In der bekannten Reiseführerreihe „111 Orte“ ist im Frühling dieses Jahres ein Band zu Siebenbürgen erschienen. „111 Orte in Transsilvanien, die man gesehen haben muss“ von Joscha Remus klärt die Fragen „Was haben King Charles und ein alter Flugsaurier mit dem Walachenfürsten Vlad III. Drăculea gemeinsam? Wie gelingt der Ritt auf einem Wasserbüffel? Und was hatte Paracelsus am Goldfluss zu suchen?“ (so der Klappentext) und wartet mit vielen weiteren Überraschungen auf, die Lust auf eine Entdeckungsreise machen.
Auf jeweils einer Doppelseite (links der Text, rechts ein bis zwei Bilder) stellt Joscha Remus 111 besondere Dörfer, Gebäude, Höhlen, Gassen, Seen, Wasserfälle, Museen, Felder, Wege und vieles mehr vor, und weil es zu jedem der durchnummerierten Einträge immer noch mindestens einen Extratipp gibt, sind es eigentlich über doppelt so viele Besonderheiten in Siebenbürgen, die sich mit diesem Reiseführer entdecken und erkunden lassen. Die Karte am Ende des Buches, auf der die 111 Nummern vermerkt sind, bietet einen guten ersten Überblick, genaue Anfahrtshinweise und Kontaktdaten liefert der Autor zu jedem Ort auf der entsprechenden Seite.

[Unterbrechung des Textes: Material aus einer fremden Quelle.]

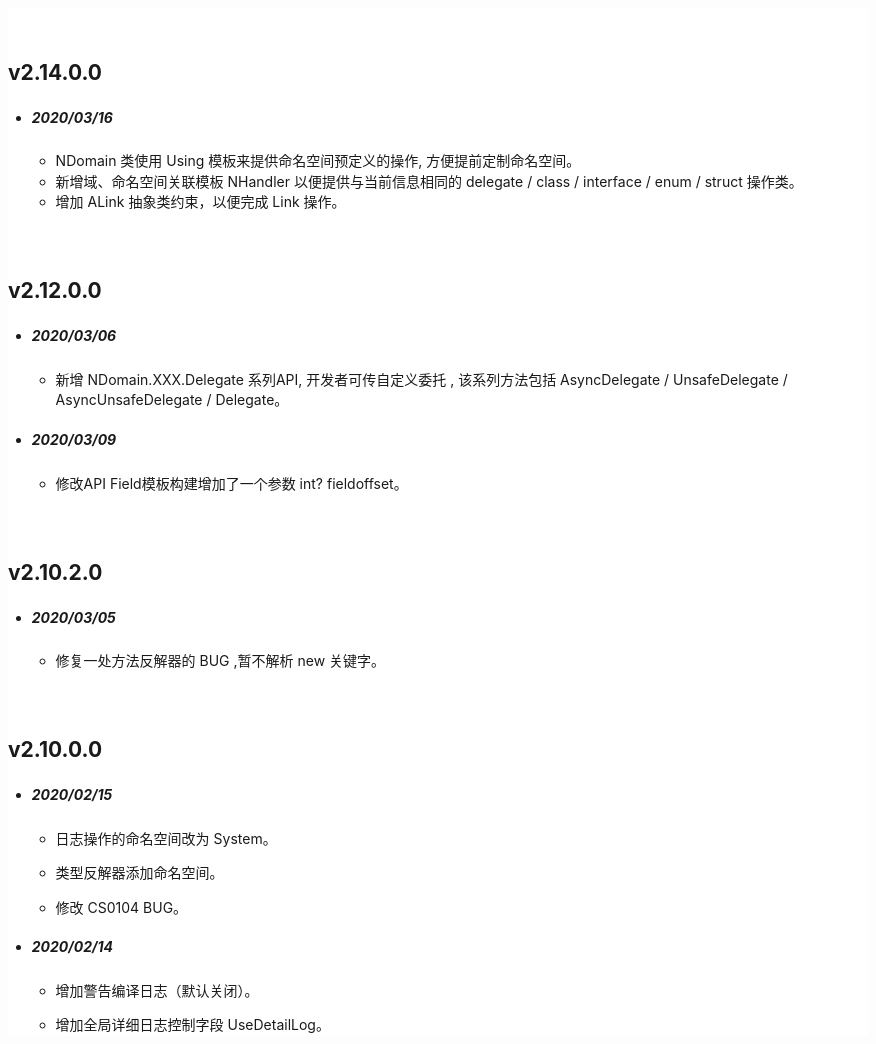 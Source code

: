  <br/>  
 



 ## v2.14.0.0  
 
 
 - ##### 2020/03/16
 
    - NDomain 类使用 Using 模板来提供命名空间预定义的操作, 方便提前定制命名空间。 
    - 新增域、命名空间关联模板 NHandler 以便提供与当前信息相同的 delegate / class / interface / enum / struct 操作类。
    - 增加 ALink 抽象类约束，以便完成 Link 操作。
    
 <br/>  
 



 ## v2.12.0.0  
 
 
 - ##### 2020/03/06
 
    - 新增 NDomain.XXX.Delegate<MyDelegate> 系列API, 开发者可传自定义委托 , 该系列方法包括 AsyncDelegate / UnsafeDelegate / AsyncUnsafeDelegate / Delegate。 
    
 - ##### 2020/03/09
 
    - 修改API Field模板构建增加了一个参数 int? fieldoffset。 
    
    
 <br/>  
 

 ## v2.10.2.0  
 
 
 - ##### 2020/03/05
 
    - 修复一处方法反解器的 BUG ,暂不解析 new 关键字。
   
    
 <br/>  
 
 ## v2.10.0.0  
 
 
 - ##### 2020/02/15
 
    - 日志操作的命名空间改为 System。
   
    - 类型反解器添加命名空间。
    
    - 修改 CS0104 BUG。
   
 
 - ##### 2020/02/14
 
    - 增加警告编译日志（默认关闭）。
   
    - 增加全局详细日志控制字段 UseDetailLog。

Siebenbürgen sei ein Land des Zaubers und der unerwarteten Wunder und immer für eine Überraschung gut; es habe Dinge zu bieten, die im übrigen Europa kaum mehr zu finden sind, und sei kein Land für Instant-Touristen, heißt es im Vorwort. „Eile ist nicht geboten“, lautet demnach das Fazit des Autors, der familiäre Wurzeln „am Karpatenbogen“ hat, wie der Kurzbiographie im Buch zu entnehmen ist, und schon seit Jahrzehnten reist – nicht nur durch Südosteuropa, sondern eigentlich durch die ganze Welt – und darüber schreibt. Unter anderem hat er Bücher über Australien, Neuseeland, Rumänien und Luxemburg vorgelegt, was eine Verbindung zu Siebenbürgen bietet, die im vorliegenden Band auch thematisiert wird: Einer der 111 Orte ist nämlich „Der Wegweiser nach Luxemburg“ mit der Nummer 106, „jenes ominöse gelbe Verkehrsschild am westlichen Ortseingang“ von Schönau, „das die Richtung ins 1.973 Kilometer entfernte Esch-sur-Sûre in Luxemburg anzeigt“. Hier bietet Joscha Remus einen kleinen Exkurs zu Herkunft und Geschichte der Siebenbürger Sachsen; schade ist allerdings, dass Schönau nur mit seinem rumänischen Namen Şona genannt wird.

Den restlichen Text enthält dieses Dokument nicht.